教室に入ってきた柴崎が睨みをきかせる。ヒーロー登場。あたしが遅いから見に来たのかなあ、なんて呑気に考えた。


「何だよ。お前が悪いんだろ!」

「お前、何呼び出されてついてってんだよ。これで3回目だろ。ほいほいついていくんじゃねーよ」


なぜかあたしが怒られた。男子生徒さん無視されてる。あたしのことをつかんでいた腕を、柴崎が引き剥がす。

そう、3回目。そのうち2回が柴崎への当てつけだった。1回は女子から。
悲しいよね。いい奴なのに。悪くないのに。だからさ、知られたくないからあたしだけで事を済まそうとしているわけじゃん。
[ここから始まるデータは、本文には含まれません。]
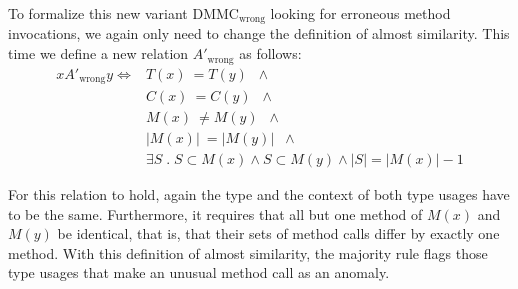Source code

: To formalize this new variant $\text{DMMC}_{\text{wrong}}$ looking for erroneous method invocations, we again only need to change the definition of almost similarity.
This time we define a new relation $A'_{\text{wrong}}$ as follows:
\begin{align*}
xA'_{\text{wrong}}y \iff & T(x) \: = T(y) \;\; \land \\
                                & C(x) \: = C(y) \;\; \land \\
                                & M(x) \: \neq M(y) \;\; \land \\
                                & |M(x)| \:  = |M(y)| \;\; \land \\
                                & \exists S \; . \; S \subset M(x) \land S \subset M(y) \land |S| = |M(x)| - 1
\end{align*}

For this relation to hold, again the type and the context of both type usages have to be the same.
Furthermore, it requires that all but one method of $M(x)$ and $M(y)$ be identical, that is, that their sets of method calls differ by exactly one method.
With this definition of almost similarity, the majority rule flags those type usages that make an unusual method call as an anomaly.


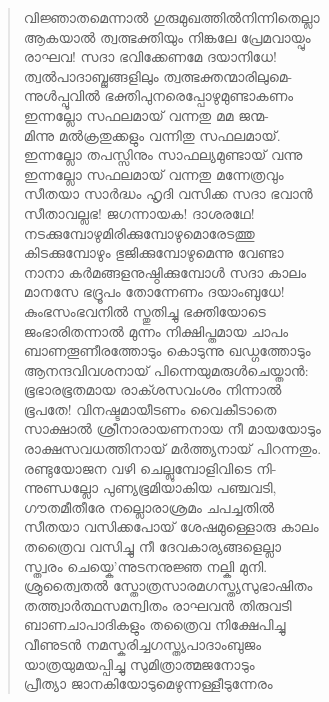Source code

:\begin{verse}
വിജ്ഞാതമെന്നാല്‍ ഗുരുമുഖത്തില്‍നിന്നിതെല്ലാ\\
ആകയാല്‍ ത്വത്ഭക്തിയും നിങ്കലേ പ്രേമവായ്പും\\
രാഘവ! സദാ ഭവിക്കേണമേ ദയാനിധേ!\\
ത്വല്‍പാദാബ്ജങ്ങളിലും ത്വത്ഭക്തന്മാരിലുമെ-\\
ന്നുള്‍പ്പൂവില്‍ ഭക്തിപുനരെപ്പോഴുമുണ്ടാകണം\\
ഇന്നല്ലോ സഫലമായ് വന്നതു മമ ജന്മ-\\
മിന്നു മല്‍ക്രതുക്കളും വന്നിതു സഫലമായ്.\\
ഇന്നല്ലോ തപസ്സിനും സാഫല്യമുണ്ടായ് വന്നു\\
ഇന്നല്ലോ സഫലമായ് വന്നതു മന്നേത്രവും\\
സീതയാ സാര്‍ദ്ധം ഹൃദി വസിക്ക സദാ ഭവാന്‍\\
സീതാവല്ലഭ! ജഗന്നായക! ദാശരഥേ!\\
നടക്കുമ്പോഴുമിരിക്കുമ്പോഴുമൊരേടത്തു\\
കിടക്കുമ്പോഴും ഭുജിക്കുമ്പോഴുമെന്നു വേണ്ടാ\\
നാനാ കര്‍മങ്ങളനുഷ്ഠിക്കുമ്പോള്‍ സദാ കാലം\\
മാനസേ ഭദ്രൂപം തോന്നേണം ദയാംബുധേ!\\
കുംഭസംഭവനില്‍ സ്തുതിച്ചു ഭക്തിയോടെ\\
ജംഭാരിതന്നാല്‍ മുന്നം നിക്ഷിപ്തമായ ചാപം\\
ബാണതൂണീരത്തോടും കൊടുന്നു ഖഡ്ഗത്തോടും\\
ആനന്ദവിവശനായ് പിന്നെയുമരുള്‍ചെയ്താന്‍:\\
ഭൂഭാരഭൂതമായ രാക്ശസവംശം നിന്നാല്‍\\
ഭൂപതേ! വിനഷ്ടമായീടണം വൈകീടാതെ\\
സാക്ഷാല്‍ ശ്രീനാരായണനായ നീ മായയോടും\\
രാക്ഷസവധത്തിനായ് മര്‍ത്ത്യനായ് പിറന്നതും.\\
രണ്ടുയോജന വഴി ചെല്ലുമ്പോളിവിടെ നി-\\
ന്നുണ്ഡല്ലോ പുണ്യഭൂമിയാകിയ പഞ്ചവടി,\\
ഗൗതമീതീരേ നല്ലൊരാശ്രമം ചപച്ചതില്‍\\
സീതയാ വസിക്കപോയ് ശേഷമുള്ളൊരു കാലം\\
തത്രൈവ വസിച്ചു നീ ദേവകാര്യങ്ങളെല്ലാ\\
സ്ത്വരം ചെയ്കെ’ന്നുടനനുജ്ഞ നല്കി മുനി.\\
ശ്രുത്വൈതല്‍ സ്തോത്രസാരമഗസ്ത്യസുഭാഷിതം\\
തത്ത്വാര്‍ത്ഥസമന്വിതം രാഘവന്‍ തിരുവടി\\
ബാണചാപാദികളും തത്രൈവ നിക്ഷേപിച്ചു\\
വീണുടന്‍ നമസ്കരിച്ചഗസ്ത്യപാദാംബുജം\\
യാത്രയുമയപ്പിച്ചു സുമിത്രാത്മജനോടും\\
പ്രീത്യാ ജാനകിയോടുമെഴുന്നള്ളീടുന്നേരം
\end{verse}

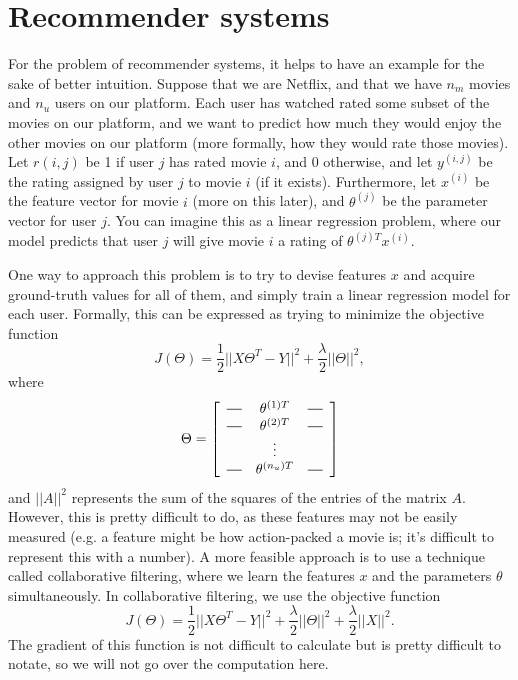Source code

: \documentclass{article}
\newcommand*{\horzbar}{\rule[.5ex]{2.5ex}{0.5pt}}
\begin{document}
\section{Recommender systems}
For the problem of recommender systems, it helps to have an example for the sake of better intuition. Suppose that we are Netflix, and that we have $n_m$ movies and $n_u$ users on our platform. Each user has watched rated some subset of the movies on our platform, and we want to predict how much they would enjoy the other movies on our platform (more formally, how they would rate those movies). Let $r(i, j)$ be 1 if user $j$ has rated movie $i$, and 0 otherwise, and let $y^{(i, j)}$ be the rating assigned by user $j$ to movie $i$ (if it exists). Furthermore, let $x^{(i)}$ be the feature vector for movie $i$ (more on this later), and $\theta^{(j)}$ be the parameter vector for user $j$. You can imagine this as a linear regression problem, where our model predicts that user $j$ will give movie $i$ a rating of $\theta^{(j)T}x^{(i)}$.

One way to approach this problem is to try to devise features $x$ and acquire ground-truth values for all of them, and simply train a linear regression model for each user. Formally, this can be expressed as trying to minimize the objective function
$$J(\Theta) = \frac{1}{2}||X\Theta^T - Y||^2 + \frac{\lambda}{2}||\Theta||^2,$$
where
$$\Theta = \left[
\begin{array}{ccc}
\horzbar & \theta^{(1)T} & \horzbar \\
\horzbar & \theta^{(2)T} & \horzbar \\
& \vdots & \\
\horzbar & \theta^{(n_u)T} & \horzbar \\
\end{array}
\right]$$
and $||A||^2$ represents the sum of the squares of the entries of the matrix $A$.
However, this is pretty difficult to do, as these features may not be easily measured (e.g. a feature might be how action-packed a movie is; it's difficult to represent this with a number). A more feasible approach is to use a technique called collaborative filtering, where we learn the features $x$ and the parameters $\theta$ simultaneously. In collaborative filtering, we use the objective function
$$J(\Theta) = \frac{1}{2}||X\Theta^T - Y||^2 + \frac{\lambda}{2}||\Theta||^2 + \frac{\lambda}{2}||X||^2.$$
The gradient of this function is not difficult to calculate but is pretty difficult to notate, so we will not go over the computation here.
\end{document}
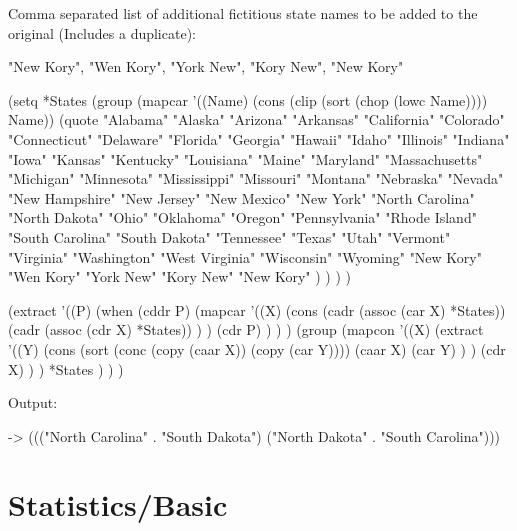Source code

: \begin{itemize}
Comma separated list of additional fictitious state names to be added to
the original (Includes a duplicate):

\begin{wideverbatim}
"New Kory", "Wen Kory", "York New", "Kory New", "New Kory"
\end{wideverbatim}


\begin{wideverbatim}

(setq *States
   (group
      (mapcar '((Name) (cons (clip (sort (chop (lowc Name)))) Name))
         (quote
            "Alabama" "Alaska" "Arizona" "Arkansas"
            "California" "Colorado" "Connecticut"
            "Delaware"
            "Florida" "Georgia" "Hawaii"
            "Idaho" "Illinois" "Indiana" "Iowa"
            "Kansas" "Kentucky" "Louisiana"
            "Maine" "Maryland" "Massachusetts" "Michigan"
            "Minnesota" "Mississippi" "Missouri" "Montana"
            "Nebraska" "Nevada" "New Hampshire" "New Jersey"
            "New Mexico" "New York" "North Carolina" "North Dakota"
            "Ohio" "Oklahoma" "Oregon"
            "Pennsylvania" "Rhode Island"
            "South Carolina" "South Dakota" "Tennessee" "Texas"
            "Utah" "Vermont" "Virginia"
            "Washington" "West Virginia" "Wisconsin" "Wyoming"
            "New Kory" "Wen Kory" "York New" "Kory New" "New Kory" ) ) ) )

(extract
   '((P)
      (when (cddr P)
         (mapcar
            '((X)
               (cons
                  (cadr (assoc (car X) *States))
                  (cadr (assoc (cdr X) *States)) ) )
            (cdr P) ) ) )
   (group
      (mapcon
         '((X)
            (extract
               '((Y)
                  (cons
                     (sort (conc (copy (caar X)) (copy (car Y))))
                     (caar X)
                     (car Y) ) )
               (cdr X) ) )
         *States ) ) )

Output:

-> ((("North Carolina" . "South Dakota") ("North Dakota" . "South Carolina")))

\end{wideverbatim}

\pagebreak{}
\section*{Statistics/Basic}


\end{itemize}
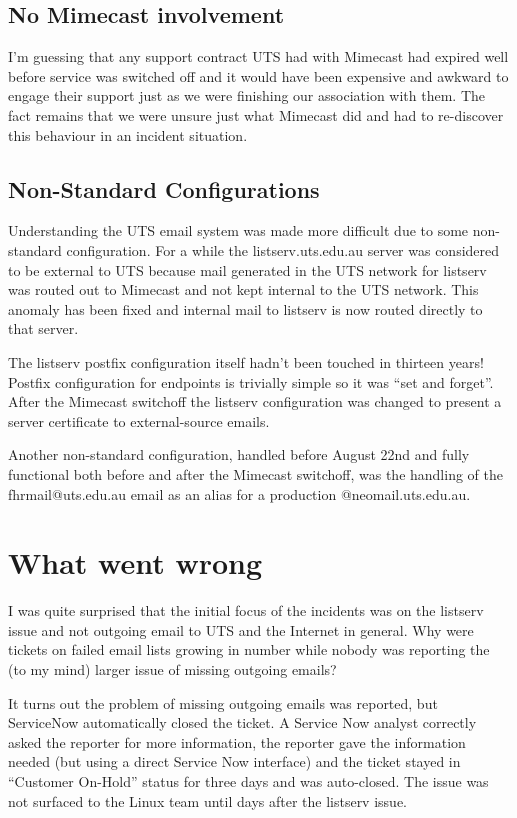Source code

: \documentclass{article}
\begin{document}
\subsection{No Mimecast involvement}

I'm guessing that any support contract UTS had with Mimecast had
expired well before service was switched off and it would have been
expensive and awkward to engage their support just as we
were finishing our association with them. The fact remains that
we were unsure just what Mimecast did and had to re-discover this
behaviour in an incident situation.

\subsection{Non-Standard Configurations}

Understanding the UTS email system was made more difficult due to some
non-standard configuration. For a while the listserv.uts.edu.au server
was considered to be external to UTS because mail generated in the UTS
network for listserv was routed out to Mimecast and not kept internal
to the UTS network. This anomaly has been fixed and internal mail to
listserv is now routed directly to that server.

The listserv postfix configuration itself hadn't been touched in
thirteen years! Postfix configuration for endpoints is trivially
simple so it was ``set and forget''. After the Mimecast switchoff the
listserv configuration was changed to present a server certificate to
external-source emails.

Another non-standard configuration, handled before August 22nd and
fully functional both before and after the Mimecast switchoff, was the
handling of the fhrmail@uts.edu.au email as an alias for a
production @neomail.uts.edu.au.

\section{What went wrong}

I was quite surprised that the initial focus of the incidents was
on the listserv issue and not outgoing email to UTS and the Internet
in general. Why were tickets on failed email lists growing in number
while nobody was reporting the (to my mind) larger issue of missing
outgoing emails?

It turns out the problem of missing outgoing emails was reported, but
ServiceNow automatically closed the ticket. A Service Now analyst
correctly asked the reporter for more information, the reporter
gave the information needed (but using a direct Service Now interface)
and the ticket stayed in ``Customer On-Hold'' status for
three days and was auto-closed. The issue was not surfaced to the
Linux team until days after the listserv issue.
\end{document}
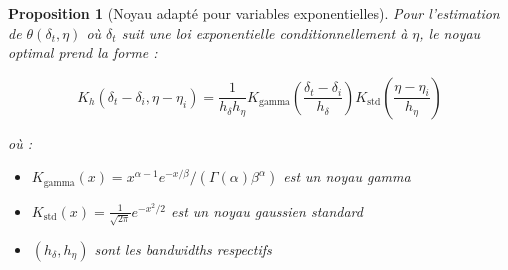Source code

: \documentclass[12pt,a4paper]{article}
\newtheorem{proposition}[theorem]{Proposition}
\theoremstyle{definition}
\theoremstyle{remark}
\begin{document}
\begin{proposition}[Noyau adapté pour variables exponentielles]
    Pour l'estimation de $\theta(\delta_t, \eta)$ où $\delta_t$ suit une loi exponentielle conditionnellement à $\eta$, le noyau optimal prend la forme :
    
    \[
    K_h(\delta_t - \delta_i, \eta - \eta_i) = \frac{1}{h_\delta h_\eta} K_{\text{gamma}}\left(\frac{\delta_t - \delta_i}{h_\delta}\right) K_{\text{std}}\left(\frac{\eta - \eta_i}{h_\eta}\right)
    \]
    
    où :
    \begin{itemize}
        \item $K_{\text{gamma}}(x) = x^{\alpha-1}e^{-x/\beta}/(\Gamma(\alpha)\beta^\alpha)$ est un noyau gamma
        \item $K_{\text{std}}(x) = \frac{1}{\sqrt{2\pi}}e^{-x^2/2}$ est un noyau gaussien standard
        \item $(h_\delta, h_\eta)$ sont les bandwidths respectifs
    \end{itemize}
    \end{proposition}
    
\end{document}
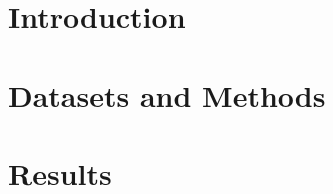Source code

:\documentclass[preprint,12pt,authoryear]{elsarticle}
\begin{document}
\begin{frontmatter}

  \title{\myTitle} %


  \author[1]{\myName} %
  \author[]{\correspondingAuthorName {}}


  \begin{abstract}
    Abstract text.
  \end{abstract}

  \begin{graphicalabstract}
  \end{graphicalabstract}
 
  \highlight

  \begin{keyword}



  \end{keyword}

\end{frontmatter}



\section{Introduction}
\label{sec:introduction}


\section{Datasets and Methods}
\label{sec:data-methods}

\section{Results}
\label{sec:results}
\end{document}

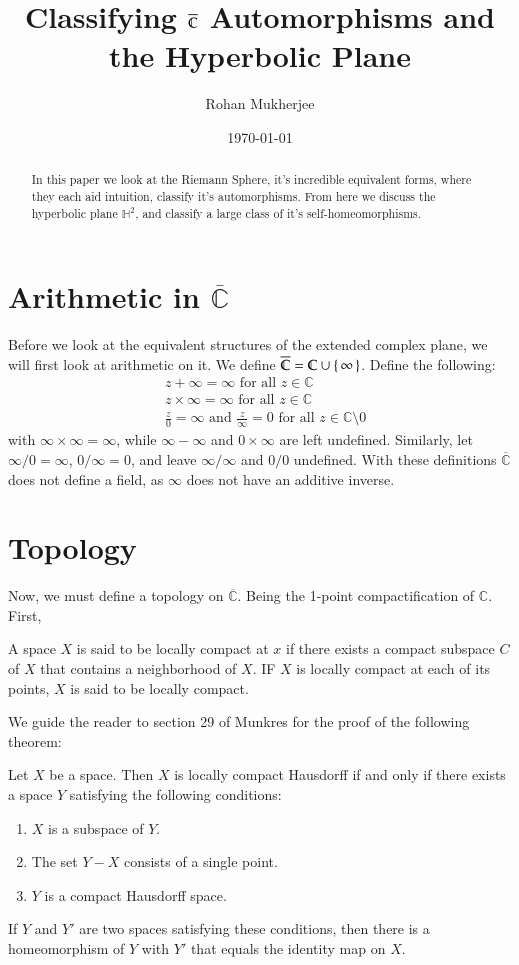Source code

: \documentclass[12pt]{article}
\title{Classifying $\overline{\C}$ Automorphisms and the Hyperbolic Plane}
\date{\today}
\author{Rohan Mukherjee}
\newenvironment{theorem}{\begin{mytheorem}}{\end{mytheorem}}
\theoremstyle{definitionstyle}
\newenvironment{definition}{\begin{mydef}}{\end{mydef}}
\def\mbb#1{\mathbb{#1}}
\def \C{\mbb{C}}
\renewcommand{\H}{\mbb H}
\begin{document}
\maketitle

	\begin{abstract}
		In this paper we look at the Riemann Sphere, it's incredible equivalent forms, where they each aid intuition, classify it's automorphisms. From here we discuss the hyperbolic plane $\H^2$, and classify a large class of it's self-homeomorphisms. 
	\end{abstract}
	
	\section{Arithmetic in $\overline{\C}$}
	Before we look at the equivalent structures of the extended complex plane, we will first look at arithmetic on it. We define $\overline{\C} = \C \cup \set{\infty}$. Define the following:
	\begin{align*}
		&z + \infty = \infty \text{ for all $z \in \C$}\\
		&z \times \infty = \infty \text{ for all $z \in \C$}\\
		&\frac{z}0 = \infty \text{ and } \frac{z}{\infty} = 0 \text{ for all $z \in \C \setminus 0$}
	\end{align*}
	with $\infty \times \infty = \infty$, while $\infty - \infty$ and $0 \times \infty$ are left undefined. Similarly, let $\infty/0 = \infty$, $0/\infty = 0$, and leave $\infty/\infty$ and $0/0$ undefined. With these definitions $\overline{\C}$ does not define a field, as $\infty$ does not have an additive inverse. 
	
	\section{Topology}
	Now, we must define a topology on $\overline{\C}$. Being the 1-point compactification of $\C$. First,
	\begin{definition}
		A space $X$ is said to be locally compact at $x$ if there exists a compact subspace $C$ of $X$ that contains a neighborhood of $X$. IF $X$ is locally compact at each of its points, $X$ is said to be locally compact.
	\end{definition}
	We guide the reader to section 29 of Munkres for the proof of the following theorem:
	\begin{theorem}
		Let $X$ be a space. Then $X$ is locally compact Hausdorff if and only if there exists a space $Y$ satisfying the following conditions:
		\begin{enumerate}
			\item $X$ is a subspace of $Y$.
			\item The set $Y - X$ consists of a single point.
			\item $Y$ is a compact Hausdorff space.
		\end{enumerate}
		If $Y$ and $Y'$ are two spaces satisfying these conditions, then there is a homeomorphism of $Y$ with $Y'$ that equals the identity map on $X$.
	\end{theorem}
	
\end{document}

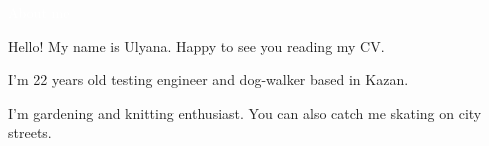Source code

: 
\newcommand{\AwardEntry}[4]{
\begin{tabular}{ l l r }
  \textbf{\textcolor{materialPurple}{#1}}\hspace{20pt} & \textbf{#2} & {\small \textcolor{textLightGray}{#4}}\\
  	& \normalsize #3\\
\end{tabular}
\vspace*{10pt}
}

\LARGE
\noindent\colorbox{materialPurple}
{\parbox[c][25pt][c]{\textwidth}{\hspace{15pt}\textcolor{white}{About me}}} %

\large
\vspace*{10pt}
\hspace*{2pt}
Hello! My name is Ulyana. Happy to see you reading my CV.

\hspace*{2pt}
I'm 22 years old testing engineer and dog-walker based in Kazan.

\hspace*{2pt}
 I'm gardening and knitting enthusiast. You can also catch me skating on city streets. 
\vspace*{5pt}
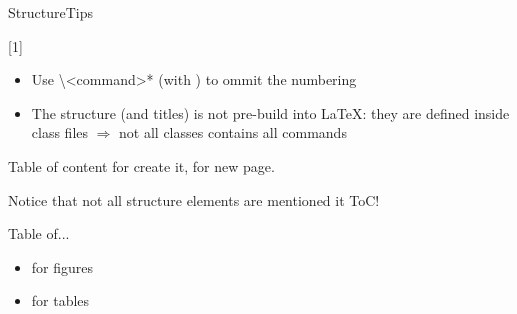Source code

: \begin{frame}[fragile]{Structure}{Tips}\relax

[1]

\begin{itemize}
    \item Use {\csk \textbackslash<command>*} (with {\Large *}) to ommit the numbering
    \item The structure (and titles) is not pre-build into \LaTeX: they are defined inside class files $\Rightarrow$ not all classes contains all commands
     
\end{itemize}
\end{frame}

\begin{frame}[fragile]{Table of content}\relax
\cprotect{}
     \incPause \ccol{\tableofcontents} for create it, \ccol{\newpage} for new page.
     
     Notice that not all structure elements are mentioned it ToC!

     \cprotect{}
\end{frame}


\begin{frame}[fragile]{Table of...\magicPage}\relax
\Large
     \begin{itemize}
          \item \ccol{\listoffigures} for figures 
          \item \ccol{\listoftables} for tables 
     \end{itemize}
     
     \cprotect{}
\end{frame}
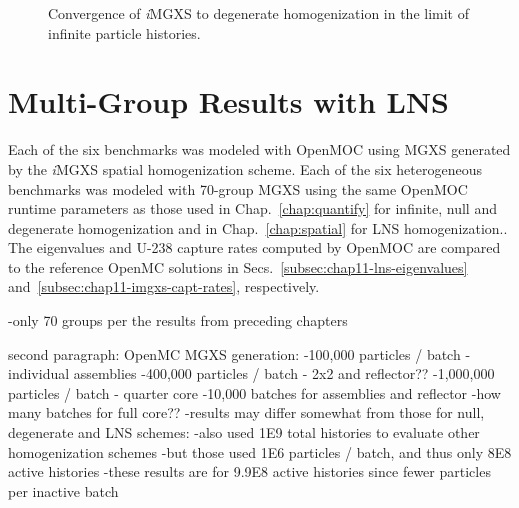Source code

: \begin{figure}[h!]
\centering
{}
\caption[Convergence of\textit{i}MGXS to degenerate homogenization]{Convergence of \textit{i}\ac{MGXS} to degenerate homogenization in the limit of infinite particle histories.}
\label{fig:chap11-coverge-complexity}
\end{figure}

\section{Multi-Group Results with LNS}
\label{subsec:chap11-imgxs-results}

Each of the six benchmarks was modeled with OpenMOC using \ac{MGXS} generated by the \textit{i}\ac{MGXS} spatial homogenization scheme. Each of the six heterogeneous benchmarks was modeled with 70-group \ac{MGXS} using the same OpenMOC runtime parameters as those used in Chap.~\ref{chap:quantify} for infinite, null and degenerate homogenization and in Chap.~\ref{chap:spatial} for \ac{LNS} homogenization.. The eigenvalues and U-238 capture rates computed by OpenMOC are compared to the reference OpenMC solutions in Secs.~\ref{subsec:chap11-lns-eigenvalues} and~\ref{subsec:chap11-imgxs-capt-rates}, respectively.

-only 70 groups per the results from preceding chapters

second paragraph: OpenMC MGXS generation:
-100,000 particles / batch - individual assemblies
-400,000 particles / batch - 2x2 and reflector??
-1,000,000 particles / batch - quarter core
-10,000 batches for assemblies and reflector
-how many batches for full core??
-results may differ somewhat from those for null, degenerate and LNS schemes:
  -also used 1E9 total histories to evaluate other homogenization schemes
  -but those used 1E6 particles / batch, and thus only 8E8 active histories
  -these results are for 9.9E8 active histories since fewer particles per inactive batch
なのに毎回そうやって現れるんだもんなあ。まるで正義の味方みたいに。一応は律儀に下で待っててくれるし。あたしの“用がある”って言葉を信じてさあ。

この前の先に帰っててって言ったのはすぐに嘘ってバレたらしくて、来てくれた。


「だってほんとに告白だったらかわいそうじゃん」

「そんなわけねーだろ。帰るぞ」


柴崎は男子生徒さんには目もくれず、背を向けた。